• Task objective:
When you return the lines below, go from the first through the line with "Contact Manager application.</span></span>", keep them exact, and leave out every picture.

• Material shown:
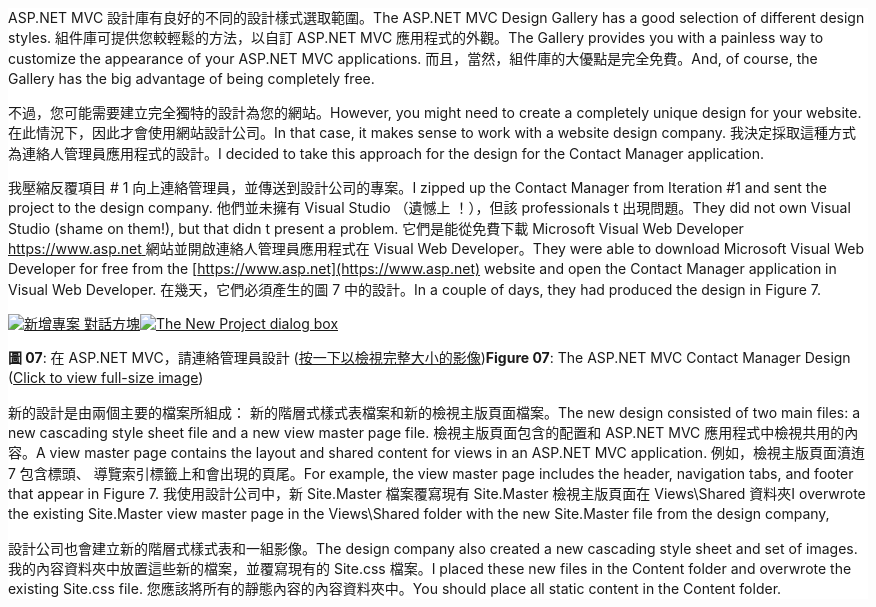 <span data-ttu-id="8a74d-173">ASP.NET MVC 設計庫有良好的不同的設計樣式選取範圍。</span><span class="sxs-lookup"><span data-stu-id="8a74d-173">The ASP.NET MVC Design Gallery has a good selection of different design styles.</span></span> <span data-ttu-id="8a74d-174">組件庫可提供您較輕鬆的方法，以自訂 ASP.NET MVC 應用程式的外觀。</span><span class="sxs-lookup"><span data-stu-id="8a74d-174">The Gallery provides you with a painless way to customize the appearance of your ASP.NET MVC applications.</span></span> <span data-ttu-id="8a74d-175">而且，當然，組件庫的大優點是完全免費。</span><span class="sxs-lookup"><span data-stu-id="8a74d-175">And, of course, the Gallery has the big advantage of being completely free.</span></span>

<span data-ttu-id="8a74d-176">不過，您可能需要建立完全獨特的設計為您的網站。</span><span class="sxs-lookup"><span data-stu-id="8a74d-176">However, you might need to create a completely unique design for your website.</span></span> <span data-ttu-id="8a74d-177">在此情況下，因此才會使用網站設計公司。</span><span class="sxs-lookup"><span data-stu-id="8a74d-177">In that case, it makes sense to work with a website design company.</span></span> <span data-ttu-id="8a74d-178">我決定採取這種方式為連絡人管理員應用程式的設計。</span><span class="sxs-lookup"><span data-stu-id="8a74d-178">I decided to take this approach for the design for the Contact Manager application.</span></span>

<span data-ttu-id="8a74d-179">我壓縮反覆項目 # 1 向上連絡管理員，並傳送到設計公司的專案。</span><span class="sxs-lookup"><span data-stu-id="8a74d-179">I zipped up the Contact Manager from Iteration #1 and sent the project to the design company.</span></span> <span data-ttu-id="8a74d-180">他們並未擁有 Visual Studio （遺憾上 ！），但該 professionals t 出現問題。</span><span class="sxs-lookup"><span data-stu-id="8a74d-180">They did not own Visual Studio (shame on them!), but that didn t present a problem.</span></span> <span data-ttu-id="8a74d-181">它們是能從免費下載 Microsoft Visual Web Developer [ https://www.asp.net ](https://www.asp.net)網站並開啟連絡人管理員應用程式在 Visual Web Developer。</span><span class="sxs-lookup"><span data-stu-id="8a74d-181">They were able to download Microsoft Visual Web Developer for free from the [https://www.asp.net](https://www.asp.net) website and open the Contact Manager application in Visual Web Developer.</span></span> <span data-ttu-id="8a74d-182">在幾天，它們必須產生的圖 7 中的設計。</span><span class="sxs-lookup"><span data-stu-id="8a74d-182">In a couple of days, they had produced the design in Figure 7.</span></span>


<span data-ttu-id="8a74d-183">[![新增專案 對話方塊](iteration-2-make-the-application-look-nice-cs/_static/image7.jpg)](iteration-2-make-the-application-look-nice-cs/_static/image13.png)</span><span class="sxs-lookup"><span data-stu-id="8a74d-183">[![The New Project dialog box](iteration-2-make-the-application-look-nice-cs/_static/image7.jpg)](iteration-2-make-the-application-look-nice-cs/_static/image13.png)</span></span>

<span data-ttu-id="8a74d-184">**圖 07**: 在 ASP.NET MVC，請連絡管理員設計 ([按一下以檢視完整大小的影像](iteration-2-make-the-application-look-nice-cs/_static/image14.png))</span><span class="sxs-lookup"><span data-stu-id="8a74d-184">**Figure 07**: The ASP.NET MVC Contact Manager Design ([Click to view full-size image](iteration-2-make-the-application-look-nice-cs/_static/image14.png))</span></span>


<span data-ttu-id="8a74d-185">新的設計是由兩個主要的檔案所組成： 新的階層式樣式表檔案和新的檢視主版頁面檔案。</span><span class="sxs-lookup"><span data-stu-id="8a74d-185">The new design consisted of two main files: a new cascading style sheet file and a new view master page file.</span></span> <span data-ttu-id="8a74d-186">檢視主版頁面包含的配置和 ASP.NET MVC 應用程式中檢視共用的內容。</span><span class="sxs-lookup"><span data-stu-id="8a74d-186">A view master page contains the layout and shared content for views in an ASP.NET MVC application.</span></span> <span data-ttu-id="8a74d-187">例如，檢視主版頁面濆迶 7 包含標頭、 導覽索引標籤上和會出現的頁尾。</span><span class="sxs-lookup"><span data-stu-id="8a74d-187">For example, the view master page includes the header, navigation tabs, and footer that appear in Figure 7.</span></span> <span data-ttu-id="8a74d-188">我使用設計公司中，新 Site.Master 檔案覆寫現有 Site.Master 檢視主版頁面在 Views\Shared 資料夾</span><span class="sxs-lookup"><span data-stu-id="8a74d-188">I overwrote the existing Site.Master view master page in the Views\Shared folder with the new Site.Master file from the design company,</span></span>

<span data-ttu-id="8a74d-189">設計公司也會建立新的階層式樣式表和一組影像。</span><span class="sxs-lookup"><span data-stu-id="8a74d-189">The design company also created a new cascading style sheet and set of images.</span></span> <span data-ttu-id="8a74d-190">我的內容資料夾中放置這些新的檔案，並覆寫現有的 Site.css 檔案。</span><span class="sxs-lookup"><span data-stu-id="8a74d-190">I placed these new files in the Content folder and overwrote the existing Site.css file.</span></span> <span data-ttu-id="8a74d-191">您應該將所有的靜態內容的內容資料夾中。</span><span class="sxs-lookup"><span data-stu-id="8a74d-191">You should place all static content in the Content folder.</span></span>
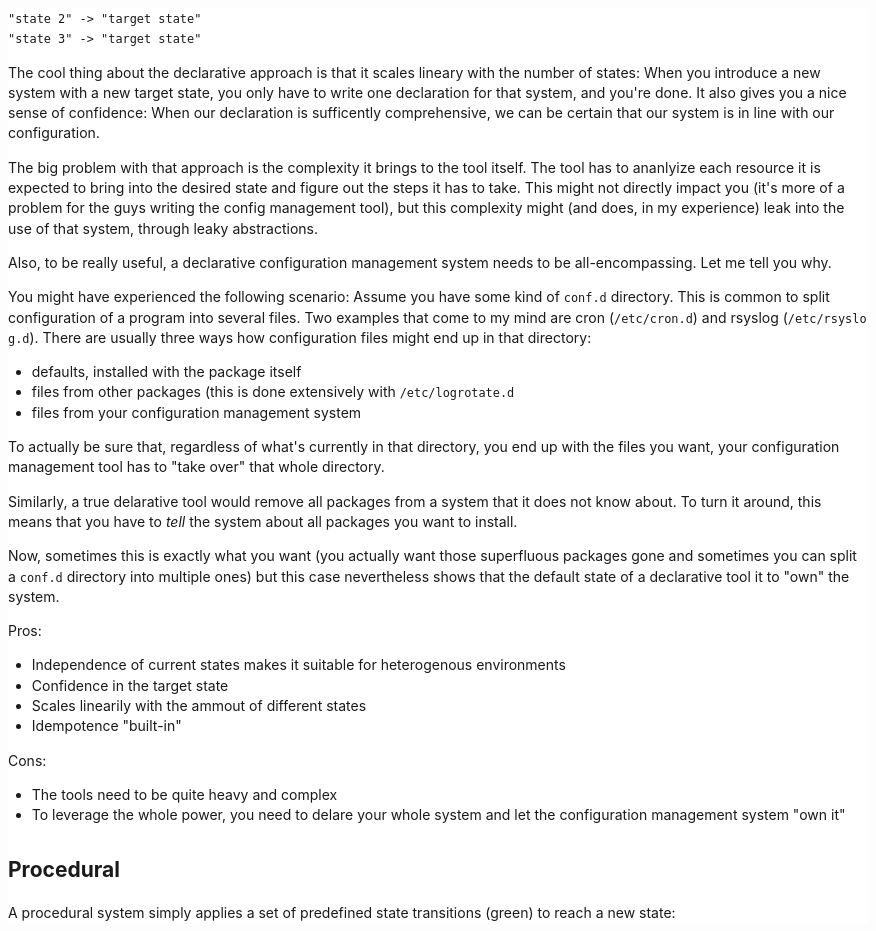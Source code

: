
 ```viz-dot
"state 2" -> "target state"
"state 3" -> "target state"
```


The cool thing about the declarative approach is that it scales lineary with the number of states: When you introduce a new system with a new target state, you only have to write one declaration for that system, and you're done. It also gives you a nice sense of confidence: When our declaration is sufficently comprehensive, we can be certain that our system is in line with our configuration.

The big problem with that approach is the complexity it brings to the tool itself. The tool has to ananlyize each resource it is expected to bring into the desired state and figure out the steps it has to take. This might not directly impact you (it's more of a problem for the guys writing the config management tool), but this complexity might (and does, in my experience) leak into the use of that system, through leaky abstractions.

Also, to be really useful, a declarative configuration management system needs to be all-encompassing. Let me tell you why.

You might have experienced the following scenario: Assume you have some kind of `conf.d` directory. This is common to split configuration of a program into several files. Two examples that come to my mind are cron (`/etc/cron.d`) and rsyslog (`/etc/rsyslog.d`). There are usually three ways how configuration files might end up in that directory:

* defaults, installed with the package itself
* files from other packages (this is done extensively with `/etc/logrotate.d`
* files from your configuration management system

To actually be sure that, regardless of what's currently in that directory, you end up with the files you want, your configuration management tool has to "take over" that whole directory.

Similarly, a true delarative tool would remove all packages from a system that it does not know about. To turn it around, this means that you have to *tell* the system about all packages you want to install.

Now, sometimes this is exactly what you want (you actually want those superfluous packages gone and sometimes you can split a `conf.d` directory into multiple ones) but this case nevertheless shows that the default state of a declarative tool it to "own" the system.

Pros:

* Independence of current states makes it suitable for heterogenous environments
* Confidence in the target state
* Scales linearily with the ammout of different states
* Idempotence "built-in"

Cons:

* The tools need to be quite heavy and complex
* To leverage the whole power, you need to delare your whole system and let the configuration management system "own it"

## Procedural

A procedural system simply applies a set of predefined state transitions (green) to reach a new state:
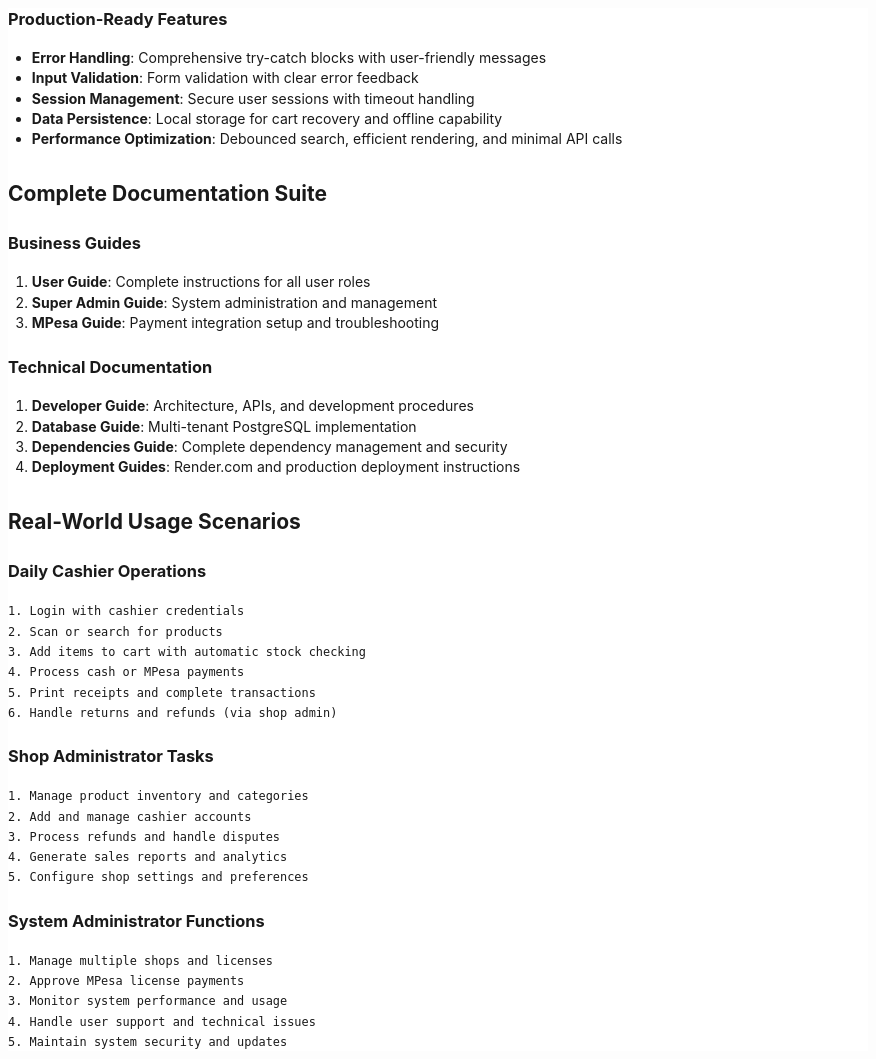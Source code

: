 ### Production-Ready Features
- **Error Handling**: Comprehensive try-catch blocks with user-friendly messages
- **Input Validation**: Form validation with clear error feedback
- **Session Management**: Secure user sessions with timeout handling
- **Data Persistence**: Local storage for cart recovery and offline capability
- **Performance Optimization**: Debounced search, efficient rendering, and minimal API calls

## Complete Documentation Suite

### Business Guides
1. **User Guide**: Complete instructions for all user roles
2. **Super Admin Guide**: System administration and management
3. **MPesa Guide**: Payment integration setup and troubleshooting

### Technical Documentation
1. **Developer Guide**: Architecture, APIs, and development procedures
2. **Database Guide**: Multi-tenant PostgreSQL implementation
3. **Dependencies Guide**: Complete dependency management and security
4. **Deployment Guides**: Render.com and production deployment instructions

## Real-World Usage Scenarios

### Daily Cashier Operations
```
1. Login with cashier credentials
2. Scan or search for products
3. Add items to cart with automatic stock checking
4. Process cash or MPesa payments
5. Print receipts and complete transactions
6. Handle returns and refunds (via shop admin)
```

### Shop Administrator Tasks
```
1. Manage product inventory and categories
2. Add and manage cashier accounts
3. Process refunds and handle disputes
4. Generate sales reports and analytics
5. Configure shop settings and preferences
```

### System Administrator Functions
```
1. Manage multiple shops and licenses
2. Approve MPesa license payments
3. Monitor system performance and usage
4. Handle user support and technical issues
5. Maintain system security and updates
```
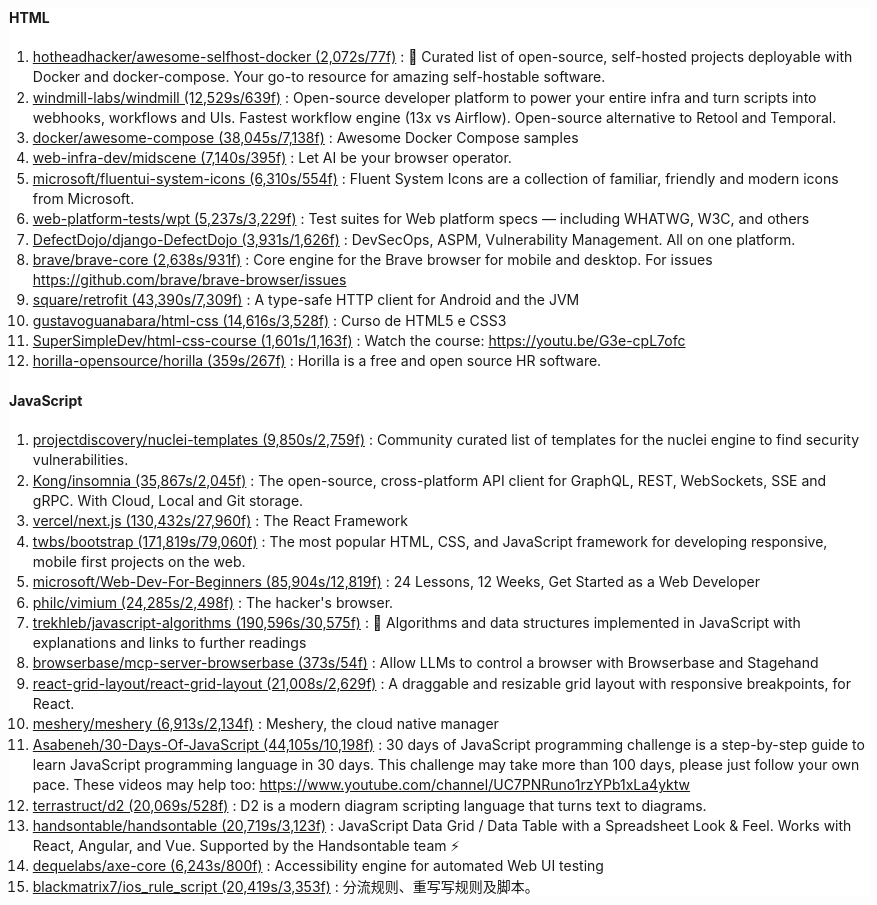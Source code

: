 #### HTML
1. [hotheadhacker/awesome-selfhost-docker (2,072s/77f)](https://github.com/hotheadhacker/awesome-selfhost-docker) : 🚀 Curated list of open-source, self-hosted projects deployable with Docker and docker-compose. Your go-to resource for amazing self-hostable software.
2. [windmill-labs/windmill (12,529s/639f)](https://github.com/windmill-labs/windmill) : Open-source developer platform to power your entire infra and turn scripts into webhooks, workflows and UIs. Fastest workflow engine (13x vs Airflow). Open-source alternative to Retool and Temporal.
3. [docker/awesome-compose (38,045s/7,138f)](https://github.com/docker/awesome-compose) : Awesome Docker Compose samples
4. [web-infra-dev/midscene (7,140s/395f)](https://github.com/web-infra-dev/midscene) : Let AI be your browser operator.
5. [microsoft/fluentui-system-icons (6,310s/554f)](https://github.com/microsoft/fluentui-system-icons) : Fluent System Icons are a collection of familiar, friendly and modern icons from Microsoft.
6. [web-platform-tests/wpt (5,237s/3,229f)](https://github.com/web-platform-tests/wpt) : Test suites for Web platform specs — including WHATWG, W3C, and others
7. [DefectDojo/django-DefectDojo (3,931s/1,626f)](https://github.com/DefectDojo/django-DefectDojo) : DevSecOps, ASPM, Vulnerability Management. All on one platform.
8. [brave/brave-core (2,638s/931f)](https://github.com/brave/brave-core) : Core engine for the Brave browser for mobile and desktop. For issues https://github.com/brave/brave-browser/issues
9. [square/retrofit (43,390s/7,309f)](https://github.com/square/retrofit) : A type-safe HTTP client for Android and the JVM
10. [gustavoguanabara/html-css (14,616s/3,528f)](https://github.com/gustavoguanabara/html-css) : Curso de HTML5 e CSS3
11. [SuperSimpleDev/html-css-course (1,601s/1,163f)](https://github.com/SuperSimpleDev/html-css-course) : Watch the course: https://youtu.be/G3e-cpL7ofc
12. [horilla-opensource/horilla (359s/267f)](https://github.com/horilla-opensource/horilla) : Horilla is a free and open source HR software.

#### JavaScript
1. [projectdiscovery/nuclei-templates (9,850s/2,759f)](https://github.com/projectdiscovery/nuclei-templates) : Community curated list of templates for the nuclei engine to find security vulnerabilities.
2. [Kong/insomnia (35,867s/2,045f)](https://github.com/Kong/insomnia) : The open-source, cross-platform API client for GraphQL, REST, WebSockets, SSE and gRPC. With Cloud, Local and Git storage.
3. [vercel/next.js (130,432s/27,960f)](https://github.com/vercel/next.js) : The React Framework
4. [twbs/bootstrap (171,819s/79,060f)](https://github.com/twbs/bootstrap) : The most popular HTML, CSS, and JavaScript framework for developing responsive, mobile first projects on the web.
5. [microsoft/Web-Dev-For-Beginners (85,904s/12,819f)](https://github.com/microsoft/Web-Dev-For-Beginners) : 24 Lessons, 12 Weeks, Get Started as a Web Developer
6. [philc/vimium (24,285s/2,498f)](https://github.com/philc/vimium) : The hacker's browser.
7. [trekhleb/javascript-algorithms (190,596s/30,575f)](https://github.com/trekhleb/javascript-algorithms) : 📝 Algorithms and data structures implemented in JavaScript with explanations and links to further readings
8. [browserbase/mcp-server-browserbase (373s/54f)](https://github.com/browserbase/mcp-server-browserbase) : Allow LLMs to control a browser with Browserbase and Stagehand
9. [react-grid-layout/react-grid-layout (21,008s/2,629f)](https://github.com/react-grid-layout/react-grid-layout) : A draggable and resizable grid layout with responsive breakpoints, for React.
10. [meshery/meshery (6,913s/2,134f)](https://github.com/meshery/meshery) : Meshery, the cloud native manager
11. [Asabeneh/30-Days-Of-JavaScript (44,105s/10,198f)](https://github.com/Asabeneh/30-Days-Of-JavaScript) : 30 days of JavaScript programming challenge is a step-by-step guide to learn JavaScript programming language in 30 days. This challenge may take more than 100 days, please just follow your own pace. These videos may help too: https://www.youtube.com/channel/UC7PNRuno1rzYPb1xLa4yktw
12. [terrastruct/d2 (20,069s/528f)](https://github.com/terrastruct/d2) : D2 is a modern diagram scripting language that turns text to diagrams.
13. [handsontable/handsontable (20,719s/3,123f)](https://github.com/handsontable/handsontable) : JavaScript Data Grid / Data Table with a Spreadsheet Look & Feel. Works with React, Angular, and Vue. Supported by the Handsontable team ⚡
14. [dequelabs/axe-core (6,243s/800f)](https://github.com/dequelabs/axe-core) : Accessibility engine for automated Web UI testing
15. [blackmatrix7/ios_rule_script (20,419s/3,353f)](https://github.com/blackmatrix7/ios_rule_script) : 分流规则、重写写规则及脚本。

• Task answer:
 <span data-ttu-id="8a74d-173">ASP.NET MVC 設計庫有良好的不同的設計樣式選取範圍。</span><span class="sxs-lookup"><span data-stu-id="8a74d-173">The ASP.NET MVC Design Gallery has a good selection of different design styles.</span></span> <span data-ttu-id="8a74d-174">組件庫可提供您較輕鬆的方法，以自訂 ASP.NET MVC 應用程式的外觀。</span><span class="sxs-lookup"><span data-stu-id="8a74d-174">The Gallery provides you with a painless way to customize the appearance of your ASP.NET MVC applications.</span></span> <span data-ttu-id="8a74d-175">而且，當然，組件庫的大優點是完全免費。</span><span class="sxs-lookup"><span data-stu-id="8a74d-175">And, of course, the Gallery has the big advantage of being completely free.</span></span>

<span data-ttu-id="8a74d-176">不過，您可能需要建立完全獨特的設計為您的網站。</span><span class="sxs-lookup"><span data-stu-id="8a74d-176">However, you might need to create a completely unique design for your website.</span></span> <span data-ttu-id="8a74d-177">在此情況下，因此才會使用網站設計公司。</span><span class="sxs-lookup"><span data-stu-id="8a74d-177">In that case, it makes sense to work with a website design company.</span></span> <span data-ttu-id="8a74d-178">我決定採取這種方式為連絡人管理員應用程式的設計。</span><span class="sxs-lookup"><span data-stu-id="8a74d-178">I decided to take this approach for the design for the Contact Manager application.</span></span>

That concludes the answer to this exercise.